こういったところに地方分権を発揮すべきだと思います。

「新自由主義」は市場や競争に任せればうまくいくという考え方ですが、それにより格差がうまれました。

 いま、大田区の民営化は、公共分野の事業を民間企業にゆだねる段階から、公民連携、包括連携協定など、行政と民間事業者とが連携して政策立案の民営化、民主主義の民営化、企業化の段階に入っています。

大田区は、民間事業者と区の持つ情報を共有しながら、企業と対等かつ互恵的な関係にもとづき地域課題を解決すると言っています。

さらに、今年1月大田区は、公民連携基本指針を改定し、民間事業者との関係を一歩進め、公民連携デスクという協定締結を不要とした企業と行政を結ぶ場を設け、企業の社会課題解決の提案を受けはじめています。アイデアを受け付ける窓口を作るだけでなく、民間企業等と対話を重ね、庁内各部との調整も行うと言っています。

その上、明文化されていませんが、「企業は社会課題解決のために利潤を追求しても良い」のが大田区の公民連携で、それによって、民間企業等がますます大田区で活躍できるよう連携を強化する、と総務財政委員会で説明しています。

大田区のあるいは日本の民営化は、完全に市場競争原理にゆだねられるのではなく、そこに税金が補助されたり、公共施設の使用権が与えられるなど、優遇策がセットになっていることが多いうえ、蒲蒲線のために都市鉄道等利便増進法をつくり補助率をあげたように、仮に通常の補助金や優遇策などで採算がとれない場合でも、新たなしくみをつくって採算がとれるよう支える可能性もあります。そうなると、対象事業は限りなく広がり税負担も連動して増えます。

事業の是非はともかく、総体的にみれば利潤を得る「事業者の株主」と「区民」との格差は、拡大することになるわけです。

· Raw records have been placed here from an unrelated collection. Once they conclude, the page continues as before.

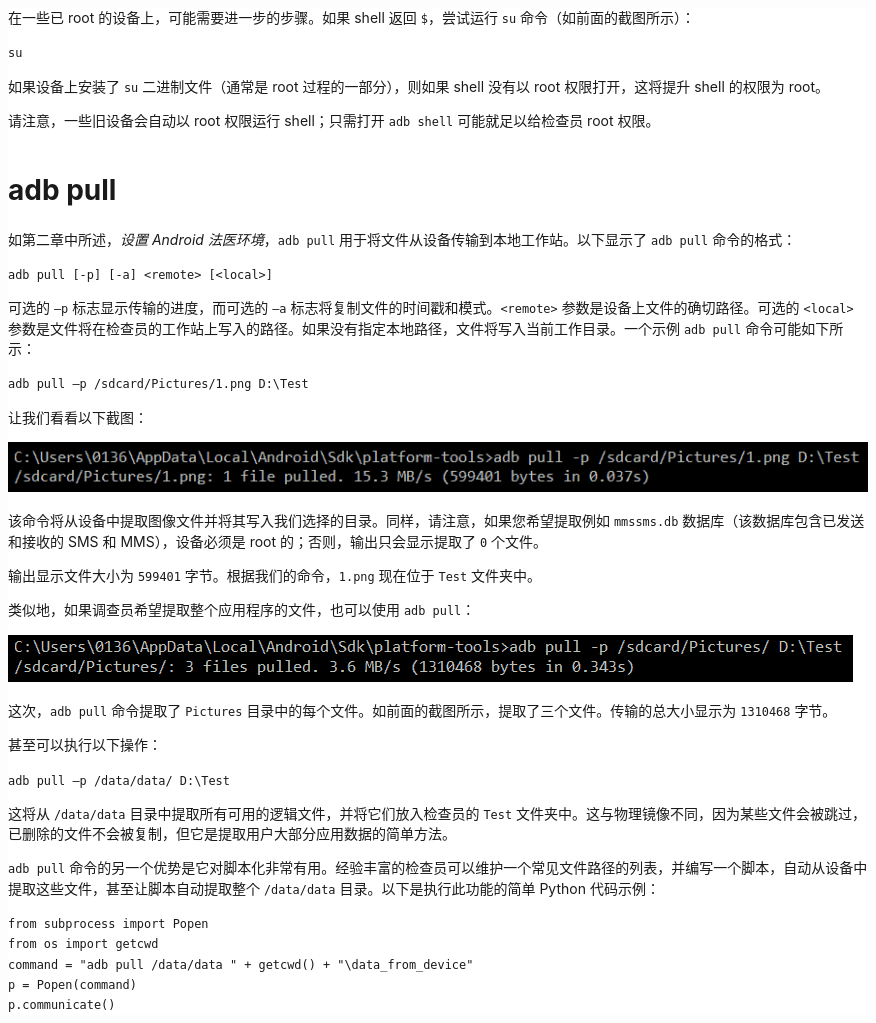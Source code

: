 在一些已 root 的设备上，可能需要进一步的步骤。如果 shell 返回 `$`，尝试运行 `su` 命令（如前面的截图所示）：

```
su
```

如果设备上安装了 `su` 二进制文件（通常是 root 过程的一部分），则如果 shell 没有以 root 权限打开，这将提升 shell 的权限为 root。

请注意，一些旧设备会自动以 root 权限运行 shell；只需打开 `adb shell` 可能就足以给检查员 root 权限。

# adb pull

如第二章中所述，*设置 Android 法医环境*，`adb pull` 用于将文件从设备传输到本地工作站。以下显示了 `adb pull` 命令的格式：

```
adb pull [-p] [-a] <remote> [<local>]
```

可选的 `–p` 标志显示传输的进度，而可选的 `–a` 标志将复制文件的时间戳和模式。`<remote>` 参数是设备上文件的确切路径。可选的 `<local>` 参数是文件将在检查员的工作站上写入的路径。如果没有指定本地路径，文件将写入当前工作目录。一个示例 `adb pull` 命令可能如下所示：

```
adb pull –p /sdcard/Pictures/1.png D:\Test 
```

让我们看看以下截图：

![](img/567160da-b1df-439c-a0df-62edb511d61a.png)

该命令将从设备中提取图像文件并将其写入我们选择的目录。同样，请注意，如果您希望提取例如 `mmssms.db` 数据库（该数据库包含已发送和接收的 SMS 和 MMS），设备必须是 root 的；否则，输出只会显示提取了 `0` 个文件。

输出显示文件大小为 `599401` 字节。根据我们的命令，`1.png` 现在位于 `Test` 文件夹中。

类似地，如果调查员希望提取整个应用程序的文件，也可以使用 `adb pull`：

![](img/259c3f29-51b5-4682-bb62-70317a639e01.png)

这次，`adb pull` 命令提取了 `Pictures` 目录中的每个文件。如前面的截图所示，提取了三个文件。传输的总大小显示为 `1310468` 字节。

甚至可以执行以下操作：

```
adb pull –p /data/data/ D:\Test
```

这将从 `/data/data` 目录中提取所有可用的逻辑文件，并将它们放入检查员的 `Test` 文件夹中。这与物理镜像不同，因为某些文件会被跳过，已删除的文件不会被复制，但它是提取用户大部分应用数据的简单方法。

`adb pull` 命令的另一个优势是它对脚本化非常有用。经验丰富的检查员可以维护一个常见文件路径的列表，并编写一个脚本，自动从设备中提取这些文件，甚至让脚本自动提取整个 `/data/data` 目录。以下是执行此功能的简单 Python 代码示例：

```
from subprocess import Popen
from os import getcwd
command = "adb pull /data/data " + getcwd() + "\data_from_device"
p = Popen(command)
p.communicate()
```
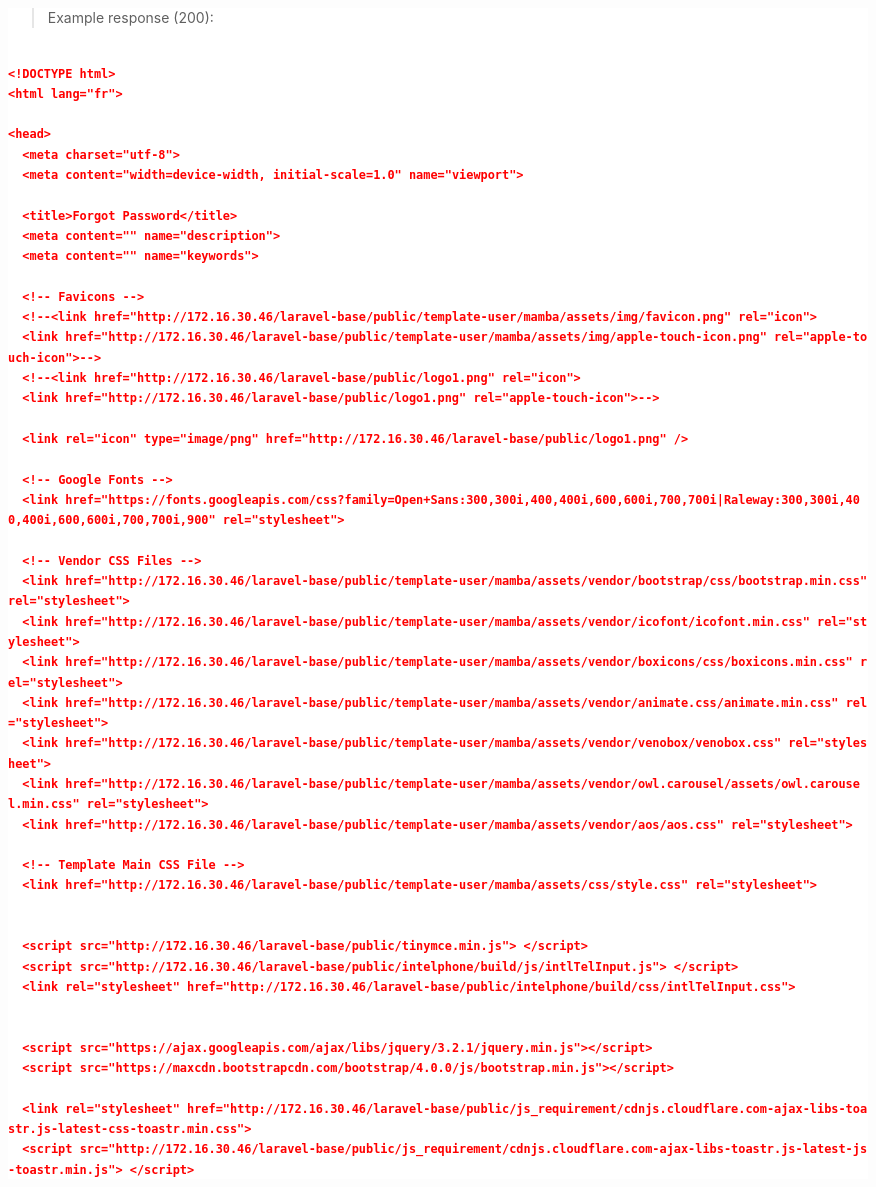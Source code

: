 
> Example response (200):

```json

<!DOCTYPE html>
<html lang="fr">

<head>
  <meta charset="utf-8">
  <meta content="width=device-width, initial-scale=1.0" name="viewport">

  <title>Forgot Password</title>
  <meta content="" name="description">
  <meta content="" name="keywords">

  <!-- Favicons -->
  <!--<link href="http://172.16.30.46/laravel-base/public/template-user/mamba/assets/img/favicon.png" rel="icon">
  <link href="http://172.16.30.46/laravel-base/public/template-user/mamba/assets/img/apple-touch-icon.png" rel="apple-touch-icon">-->
  <!--<link href="http://172.16.30.46/laravel-base/public/logo1.png" rel="icon">
  <link href="http://172.16.30.46/laravel-base/public/logo1.png" rel="apple-touch-icon">-->

  <link rel="icon" type="image/png" href="http://172.16.30.46/laravel-base/public/logo1.png" />

  <!-- Google Fonts -->
  <link href="https://fonts.googleapis.com/css?family=Open+Sans:300,300i,400,400i,600,600i,700,700i|Raleway:300,300i,400,400i,600,600i,700,700i,900" rel="stylesheet">

  <!-- Vendor CSS Files -->
  <link href="http://172.16.30.46/laravel-base/public/template-user/mamba/assets/vendor/bootstrap/css/bootstrap.min.css" rel="stylesheet">
  <link href="http://172.16.30.46/laravel-base/public/template-user/mamba/assets/vendor/icofont/icofont.min.css" rel="stylesheet">
  <link href="http://172.16.30.46/laravel-base/public/template-user/mamba/assets/vendor/boxicons/css/boxicons.min.css" rel="stylesheet">
  <link href="http://172.16.30.46/laravel-base/public/template-user/mamba/assets/vendor/animate.css/animate.min.css" rel="stylesheet">
  <link href="http://172.16.30.46/laravel-base/public/template-user/mamba/assets/vendor/venobox/venobox.css" rel="stylesheet">
  <link href="http://172.16.30.46/laravel-base/public/template-user/mamba/assets/vendor/owl.carousel/assets/owl.carousel.min.css" rel="stylesheet">
  <link href="http://172.16.30.46/laravel-base/public/template-user/mamba/assets/vendor/aos/aos.css" rel="stylesheet">

  <!-- Template Main CSS File -->
  <link href="http://172.16.30.46/laravel-base/public/template-user/mamba/assets/css/style.css" rel="stylesheet">


  <script src="http://172.16.30.46/laravel-base/public/tinymce.min.js"> </script>
  <script src="http://172.16.30.46/laravel-base/public/intelphone/build/js/intlTelInput.js"> </script>
  <link rel="stylesheet" href="http://172.16.30.46/laravel-base/public/intelphone/build/css/intlTelInput.css">


  <script src="https://ajax.googleapis.com/ajax/libs/jquery/3.2.1/jquery.min.js"></script>
  <script src="https://maxcdn.bootstrapcdn.com/bootstrap/4.0.0/js/bootstrap.min.js"></script>

  <link rel="stylesheet" href="http://172.16.30.46/laravel-base/public/js_requirement/cdnjs.cloudflare.com-ajax-libs-toastr.js-latest-css-toastr.min.css">
  <script src="http://172.16.30.46/laravel-base/public/js_requirement/cdnjs.cloudflare.com-ajax-libs-toastr.js-latest-js-toastr.min.js"> </script>
```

課題を解決するための政策立案は、コンサルや企業のノウハウを活用し、あるいは提案を聴くことは必要に応じ行うべきと思いますが、主権者である区民やその代表である議会との位置づけはどうなるのでしょう。区民や議会を乗り越え、利潤を追求することをゆるされた企業と行政が連携することは、民主主義の基盤を大きくゆるがすことだと思います。行政大田区が、事業化を目的とした企業との連携の場面を作る一方で、昨今はコロナの感染拡大防止を名目に住民説明会さえ開かなくなっていることを考えると、大田区は、全体の奉仕者の意義を忘れてしまったのではないかと心配になります。

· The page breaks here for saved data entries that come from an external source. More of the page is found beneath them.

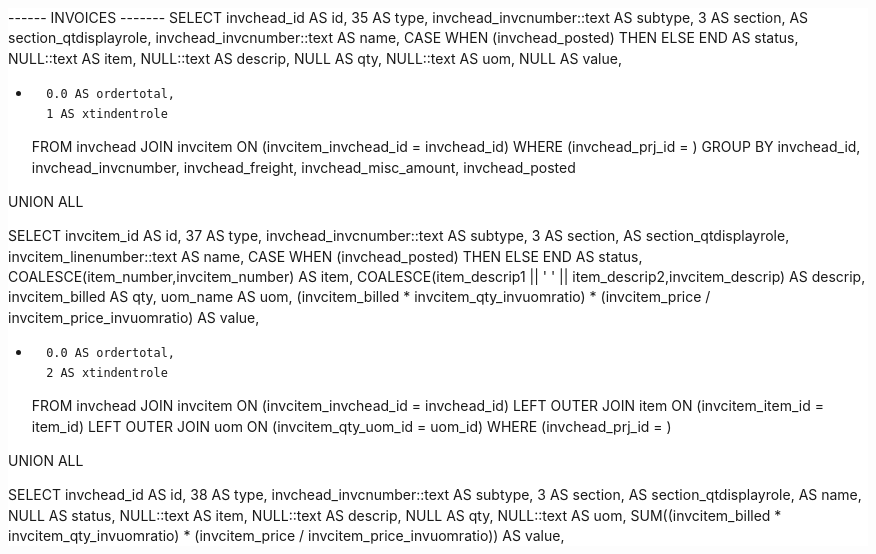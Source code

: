  ------ INVOICES -------
 SELECT invchead_id AS id,
        35 AS type,
        invchead_invcnumber::text AS subtype,
        3 AS section,
        <? value("invoices") ?> AS section_qtdisplayrole,
        invchead_invcnumber::text AS name,
        CASE WHEN (invchead_posted) THEN
          <? value("posted") ?>
        ELSE <? value("unposted") ?>
        END AS status,
        NULL::text AS item,
        NULL::text AS descrip,
        NULL AS qty,
        NULL::text AS uom,
        NULL AS value,
+       0.0 AS ordertotal,
        1 AS xtindentrole
   FROM invchead
     JOIN invcitem ON (invcitem_invchead_id = invchead_id)
  WHERE (invchead_prj_id = <? value("prj_id") ?>)
 GROUP BY invchead_id, invchead_invcnumber, invchead_freight, invchead_misc_amount, invchead_posted

 UNION ALL

 SELECT invcitem_id AS id,
        37 AS type,
        invchead_invcnumber::text AS subtype,
        3 AS section,
        <? value("invoices") ?> AS section_qtdisplayrole,
        invcitem_linenumber::text AS name,
        CASE WHEN (invchead_posted) THEN
          <? value("posted") ?>
        ELSE <? value("unposted") ?>
        END AS status,
        COALESCE(item_number,invcitem_number) AS item,
        COALESCE(item_descrip1 || ' ' || item_descrip2,invcitem_descrip) AS descrip,
        invcitem_billed AS qty,
        uom_name AS uom,
        (invcitem_billed * invcitem_qty_invuomratio) * (invcitem_price / invcitem_price_invuomratio) AS value,
+       0.0 AS ordertotal,
        2 AS xtindentrole
   FROM invchead
     JOIN invcitem ON (invcitem_invchead_id = invchead_id)
     LEFT OUTER JOIN item ON (invcitem_item_id = item_id)
     LEFT OUTER JOIN uom ON (invcitem_qty_uom_id = uom_id)
  WHERE (invchead_prj_id = <? value("prj_id") ?>)

 UNION ALL

 SELECT invchead_id AS id,
        38 AS type,
        invchead_invcnumber::text AS subtype,
        3 AS section,
        <? value("invoices") ?> AS section_qtdisplayrole,
        <? value("total") ?> AS name,
        NULL AS status,
        NULL::text AS item,
        NULL::text AS descrip,
        NULL AS qty,
        NULL::text AS uom,
        SUM((invcitem_billed * invcitem_qty_invuomratio) * (invcitem_price / invcitem_price_invuomratio)) AS value,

 しかも、気になるのは、今の大田区には、基金に2021年度決算で1280億円もの基金が積まれていて、さらに毎年新たに積み立てるほどの潤沢な財源があることです。

そのうえ、近年、生活保護や国民健康保険などの大田区負担分が減ってきていますから、そうした財源が、公民連携デスクで提案されるビジネスモデルに使われる可能性もあります。

  大田区はこれから税収が増えない可能性に言及し基金を使うと言っています。私たちは、将来の財源まで負担させられていたということです。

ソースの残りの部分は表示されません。